About this exercise:
Make an exact copy of the entries below with the pictures removed.

● ● ● ● ●

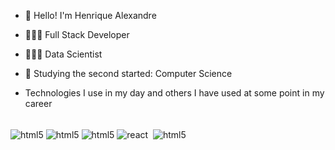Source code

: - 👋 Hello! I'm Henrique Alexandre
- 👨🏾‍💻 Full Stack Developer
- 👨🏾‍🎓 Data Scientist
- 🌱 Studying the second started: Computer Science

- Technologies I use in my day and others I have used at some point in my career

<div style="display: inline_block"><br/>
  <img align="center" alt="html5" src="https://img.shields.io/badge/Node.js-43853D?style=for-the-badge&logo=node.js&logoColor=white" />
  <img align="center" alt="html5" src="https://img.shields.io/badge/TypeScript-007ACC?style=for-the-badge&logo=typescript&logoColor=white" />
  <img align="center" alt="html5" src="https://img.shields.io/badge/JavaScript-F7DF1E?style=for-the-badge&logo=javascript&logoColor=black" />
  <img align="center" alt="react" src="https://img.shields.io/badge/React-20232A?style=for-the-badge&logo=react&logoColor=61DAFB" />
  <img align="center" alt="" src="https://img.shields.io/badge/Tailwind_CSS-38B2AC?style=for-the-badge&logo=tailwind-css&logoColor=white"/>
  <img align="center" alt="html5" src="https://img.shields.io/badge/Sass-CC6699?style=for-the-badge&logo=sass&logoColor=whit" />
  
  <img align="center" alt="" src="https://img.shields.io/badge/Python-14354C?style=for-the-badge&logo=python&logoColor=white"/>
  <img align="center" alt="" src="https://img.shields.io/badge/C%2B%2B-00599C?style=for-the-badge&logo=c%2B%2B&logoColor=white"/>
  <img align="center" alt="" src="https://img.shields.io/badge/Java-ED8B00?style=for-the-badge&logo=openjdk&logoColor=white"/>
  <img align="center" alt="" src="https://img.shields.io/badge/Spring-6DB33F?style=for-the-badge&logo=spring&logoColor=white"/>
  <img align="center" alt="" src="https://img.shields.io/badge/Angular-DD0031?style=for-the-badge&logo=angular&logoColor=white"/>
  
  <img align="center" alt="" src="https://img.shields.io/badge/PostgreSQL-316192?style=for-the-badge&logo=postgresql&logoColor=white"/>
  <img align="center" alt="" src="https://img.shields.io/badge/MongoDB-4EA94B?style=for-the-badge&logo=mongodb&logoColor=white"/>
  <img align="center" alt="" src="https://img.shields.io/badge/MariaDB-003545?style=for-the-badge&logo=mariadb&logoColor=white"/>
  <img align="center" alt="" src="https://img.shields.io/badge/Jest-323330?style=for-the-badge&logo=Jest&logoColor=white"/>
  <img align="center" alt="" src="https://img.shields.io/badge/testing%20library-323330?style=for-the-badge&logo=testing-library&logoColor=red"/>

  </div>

● ● ● ● ●

Completed exercise:
Source code

: - 👋 Hello! I'm Henrique Alexandre
- 👨🏾‍💻 Full Stack Developer
- 👨🏾‍🎓 Data Scientist
- 🌱 Studying the second started: Computer Science

- Technologies I use in my day and others I have used at some point in my career

<div style="display: inline_block"><br/>
  <img align="center" alt="html5" src="https://img.shields.io/badge/Node.js-43853D?style=for-the-badge&logo=node.js&logoColor=white" />
  <img align="center" alt="html5" src="https://img.shields.io/badge/TypeScript-007ACC?style=for-the-badge&logo=typescript&logoColor=white" />
  <img align="center" alt="html5" src="https://img.shields.io/badge/JavaScript-F7DF1E?style=for-the-badge&logo=javascript&logoColor=black" />
  <img align="center" alt="react" src="https://img.shields.io/badge/React-20232A?style=for-the-badge&logo=react&logoColor=61DAFB" />
  <img align="center" alt="" src="https://img.shields.io/badge/Tailwind_CSS-38B2AC?style=for-the-badge&logo=tailwind-css&logoColor=white"/>
  <img align="center" alt="html5" src="https://img.shields.io/badge/Sass-CC6699?style=for-the-badge&logo=sass&logoColor=whit" />
  
  <img align="center" alt="" src="https://img.shields.io/badge/Python-14354C?style=for-the-badge&logo=python&logoColor=white"/>
  <img align="center" alt="" src="https://img.shields.io/badge/C%2B%2B-00599C?style=for-the-badge&logo=c%2B%2B&logoColor=white"/>
  <img align="center" alt="" src="https://img.shields.io/badge/Java-ED8B00?style=for-the-badge&logo=openjdk&logoColor=white"/>
  <img align="center" alt="" src="https://img.shields.io/badge/Spring-6DB33F?style=for-the-badge&logo=spring&logoColor=white"/>
  <img align="center" alt="" src="https://img.shields.io/badge/Angular-DD0031?style=for-the-badge&logo=angular&logoColor=white"/>
  
  <img align="center" alt="" src="https://img.shields.io/badge/PostgreSQL-316192?style=for-the-badge&logo=postgresql&logoColor=white"/>
  <img align="center" alt="" src="https://img.shields.io/badge/MongoDB-4EA94B?style=for-the-badge&logo=mongodb&logoColor=white"/>
  <img align="center" alt="" src="https://img.shields.io/badge/MariaDB-003545?style=for-the-badge&logo=mariadb&logoColor=white"/>
  <img align="center" alt="" src="https://img.shields.io/badge/Jest-323330?style=for-the-badge&logo=Jest&logoColor=white"/>
  <img align="center" alt="" src="https://img.shields.io/badge/testing%20library-323330?style=for-the-badge&logo=testing-library&logoColor=red"/>

  </div>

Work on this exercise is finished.